§ **Stored items from a collection**
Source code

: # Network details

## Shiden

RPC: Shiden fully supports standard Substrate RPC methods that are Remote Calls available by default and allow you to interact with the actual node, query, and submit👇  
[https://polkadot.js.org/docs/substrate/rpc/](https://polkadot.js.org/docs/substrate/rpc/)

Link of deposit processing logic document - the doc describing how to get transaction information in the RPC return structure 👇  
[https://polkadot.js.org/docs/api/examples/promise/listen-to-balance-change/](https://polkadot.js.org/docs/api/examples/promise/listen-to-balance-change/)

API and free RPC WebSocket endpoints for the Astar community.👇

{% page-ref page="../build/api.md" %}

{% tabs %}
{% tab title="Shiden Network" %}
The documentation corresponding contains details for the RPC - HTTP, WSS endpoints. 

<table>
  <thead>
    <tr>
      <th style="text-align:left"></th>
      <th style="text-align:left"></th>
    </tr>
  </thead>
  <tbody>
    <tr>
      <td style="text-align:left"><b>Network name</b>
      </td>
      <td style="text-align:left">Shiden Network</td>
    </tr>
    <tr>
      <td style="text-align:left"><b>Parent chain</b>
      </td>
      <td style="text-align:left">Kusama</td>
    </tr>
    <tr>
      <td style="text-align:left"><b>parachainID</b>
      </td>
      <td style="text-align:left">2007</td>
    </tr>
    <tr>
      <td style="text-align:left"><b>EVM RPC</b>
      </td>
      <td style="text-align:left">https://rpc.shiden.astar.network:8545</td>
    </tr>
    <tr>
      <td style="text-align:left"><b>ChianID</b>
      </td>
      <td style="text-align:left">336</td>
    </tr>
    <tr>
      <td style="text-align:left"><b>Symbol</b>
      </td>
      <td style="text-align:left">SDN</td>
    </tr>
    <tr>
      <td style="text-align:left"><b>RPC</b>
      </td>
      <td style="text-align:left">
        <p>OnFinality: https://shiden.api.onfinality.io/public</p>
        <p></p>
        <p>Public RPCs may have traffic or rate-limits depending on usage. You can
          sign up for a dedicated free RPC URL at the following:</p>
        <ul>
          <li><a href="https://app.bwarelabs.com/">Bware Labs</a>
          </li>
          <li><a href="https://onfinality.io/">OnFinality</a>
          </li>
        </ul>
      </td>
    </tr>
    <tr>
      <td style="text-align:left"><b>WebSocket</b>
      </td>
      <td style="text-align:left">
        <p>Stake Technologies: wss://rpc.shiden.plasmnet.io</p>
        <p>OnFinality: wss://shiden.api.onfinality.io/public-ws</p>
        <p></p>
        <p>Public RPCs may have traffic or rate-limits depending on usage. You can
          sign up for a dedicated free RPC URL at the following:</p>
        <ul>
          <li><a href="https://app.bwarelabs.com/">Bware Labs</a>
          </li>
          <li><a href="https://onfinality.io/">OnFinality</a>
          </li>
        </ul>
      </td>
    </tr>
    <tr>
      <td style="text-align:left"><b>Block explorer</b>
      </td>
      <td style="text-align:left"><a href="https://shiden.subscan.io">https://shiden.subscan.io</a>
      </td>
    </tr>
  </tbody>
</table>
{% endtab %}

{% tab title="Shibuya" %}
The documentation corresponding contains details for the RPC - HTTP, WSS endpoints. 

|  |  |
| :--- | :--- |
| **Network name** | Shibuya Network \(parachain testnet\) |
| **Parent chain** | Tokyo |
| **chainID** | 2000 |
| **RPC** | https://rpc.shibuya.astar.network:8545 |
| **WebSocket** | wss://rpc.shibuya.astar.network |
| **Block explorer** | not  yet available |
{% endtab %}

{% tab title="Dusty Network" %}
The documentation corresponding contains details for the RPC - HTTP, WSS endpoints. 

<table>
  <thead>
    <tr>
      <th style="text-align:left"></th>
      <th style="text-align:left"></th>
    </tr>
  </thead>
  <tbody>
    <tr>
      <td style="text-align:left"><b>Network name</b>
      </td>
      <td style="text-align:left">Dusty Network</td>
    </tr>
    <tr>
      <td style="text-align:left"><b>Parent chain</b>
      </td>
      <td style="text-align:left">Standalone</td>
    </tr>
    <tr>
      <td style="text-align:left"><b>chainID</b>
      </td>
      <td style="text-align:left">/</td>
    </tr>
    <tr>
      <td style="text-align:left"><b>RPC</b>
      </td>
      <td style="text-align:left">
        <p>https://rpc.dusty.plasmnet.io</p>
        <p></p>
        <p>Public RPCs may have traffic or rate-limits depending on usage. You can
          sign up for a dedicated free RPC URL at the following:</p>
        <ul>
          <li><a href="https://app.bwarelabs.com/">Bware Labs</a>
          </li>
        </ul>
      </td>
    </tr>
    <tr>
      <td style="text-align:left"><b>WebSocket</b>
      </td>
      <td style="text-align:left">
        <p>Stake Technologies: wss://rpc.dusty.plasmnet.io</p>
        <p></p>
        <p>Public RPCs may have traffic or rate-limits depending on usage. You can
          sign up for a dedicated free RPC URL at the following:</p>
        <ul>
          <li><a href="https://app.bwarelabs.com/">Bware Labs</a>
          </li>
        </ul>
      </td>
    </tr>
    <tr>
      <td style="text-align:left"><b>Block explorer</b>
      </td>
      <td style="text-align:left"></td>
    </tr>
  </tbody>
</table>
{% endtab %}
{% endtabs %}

§ **INSTRUCTIONS TO FOLLOW**
Repeat every line of the data, exactly and in full.

§ **SOLUTION TO THIS EXERCISE**
Source code

: # Network details

## Shiden

RPC: Shiden fully supports standard Substrate RPC methods that are Remote Calls available by default and allow you to interact with the actual node, query, and submit👇  
[https://polkadot.js.org/docs/substrate/rpc/](https://polkadot.js.org/docs/substrate/rpc/)

Link of deposit processing logic document - the doc describing how to get transaction information in the RPC return structure 👇  
[https://polkadot.js.org/docs/api/examples/promise/listen-to-balance-change/](https://polkadot.js.org/docs/api/examples/promise/listen-to-balance-change/)

API and free RPC WebSocket endpoints for the Astar community.👇

{% page-ref page="../build/api.md" %}

{% tabs %}
{% tab title="Shiden Network" %}
The documentation corresponding contains details for the RPC - HTTP, WSS endpoints. 

<table>
  <thead>
    <tr>
      <th style="text-align:left"></th>
      <th style="text-align:left"></th>
    </tr>
  </thead>
  <tbody>
    <tr>
      <td style="text-align:left"><b>Network name</b>
      </td>
      <td style="text-align:left">Shiden Network</td>
    </tr>
    <tr>
      <td style="text-align:left"><b>Parent chain</b>
      </td>
      <td style="text-align:left">Kusama</td>
    </tr>
    <tr>
      <td style="text-align:left"><b>parachainID</b>
      </td>
      <td style="text-align:left">2007</td>
    </tr>
    <tr>
      <td style="text-align:left"><b>EVM RPC</b>
      </td>
      <td style="text-align:left">https://rpc.shiden.astar.network:8545</td>
    </tr>
    <tr>
      <td style="text-align:left"><b>ChianID</b>
      </td>
      <td style="text-align:left">336</td>
    </tr>
    <tr>
      <td style="text-align:left"><b>Symbol</b>
      </td>
      <td style="text-align:left">SDN</td>
    </tr>
    <tr>
      <td style="text-align:left"><b>RPC</b>
      </td>
      <td style="text-align:left">
        <p>OnFinality: https://shiden.api.onfinality.io/public</p>
        <p></p>
        <p>Public RPCs may have traffic or rate-limits depending on usage. You can
          sign up for a dedicated free RPC URL at the following:</p>
        <ul>
          <li><a href="https://app.bwarelabs.com/">Bware Labs</a>
          </li>
          <li><a href="https://onfinality.io/">OnFinality</a>
          </li>
        </ul>
      </td>
    </tr>
    <tr>
      <td style="text-align:left"><b>WebSocket</b>
      </td>
      <td style="text-align:left">
        <p>Stake Technologies: wss://rpc.shiden.plasmnet.io</p>
        <p>OnFinality: wss://shiden.api.onfinality.io/public-ws</p>
        <p></p>
        <p>Public RPCs may have traffic or rate-limits depending on usage. You can
          sign up for a dedicated free RPC URL at the following:</p>
        <ul>
          <li><a href="https://app.bwarelabs.com/">Bware Labs</a>
          </li>
          <li><a href="https://onfinality.io/">OnFinality</a>
          </li>
        </ul>
      </td>
    </tr>
    <tr>
      <td style="text-align:left"><b>Block explorer</b>
      </td>
      <td style="text-align:left"><a href="https://shiden.subscan.io">https://shiden.subscan.io</a>
      </td>
    </tr>
  </tbody>
</table>
{% endtab %}

{% tab title="Shibuya" %}
The documentation corresponding contains details for the RPC - HTTP, WSS endpoints. 

|  |  |
| :--- | :--- |
| **Network name** | Shibuya Network \(parachain testnet\) |
| **Parent chain** | Tokyo |
| **chainID** | 2000 |
| **RPC** | https://rpc.shibuya.astar.network:8545 |
| **WebSocket** | wss://rpc.shibuya.astar.network |
| **Block explorer** | not  yet available |
{% endtab %}

{% tab title="Dusty Network" %}
The documentation corresponding contains details for the RPC - HTTP, WSS endpoints. 

<table>
  <thead>
    <tr>
      <th style="text-align:left"></th>
      <th style="text-align:left"></th>
    </tr>
  </thead>
  <tbody>
    <tr>
      <td style="text-align:left"><b>Network name</b>
      </td>
      <td style="text-align:left">Dusty Network</td>
    </tr>
    <tr>
      <td style="text-align:left"><b>Parent chain</b>
      </td>
      <td style="text-align:left">Standalone</td>
    </tr>
    <tr>
      <td style="text-align:left"><b>chainID</b>
      </td>
      <td style="text-align:left">/</td>
    </tr>
    <tr>
      <td style="text-align:left"><b>RPC</b>
      </td>
      <td style="text-align:left">
        <p>https://rpc.dusty.plasmnet.io</p>
        <p></p>
        <p>Public RPCs may have traffic or rate-limits depending on usage. You can
          sign up for a dedicated free RPC URL at the following:</p>
        <ul>
          <li><a href="https://app.bwarelabs.com/">Bware Labs</a>
          </li>
        </ul>
      </td>
    </tr>
    <tr>
      <td style="text-align:left"><b>WebSocket</b>
      </td>
      <td style="text-align:left">
        <p>Stake Technologies: wss://rpc.dusty.plasmnet.io</p>
        <p></p>
        <p>Public RPCs may have traffic or rate-limits depending on usage. You can
          sign up for a dedicated free RPC URL at the following:</p>
        <ul>
          <li><a href="https://app.bwarelabs.com/">Bware Labs</a>
          </li>
        </ul>
      </td>
    </tr>
    <tr>
      <td style="text-align:left"><b>Block explorer</b>
      </td>
      <td style="text-align:left"></td>
    </tr>
  </tbody>
</table>
{% endtab %}
{% endtabs %}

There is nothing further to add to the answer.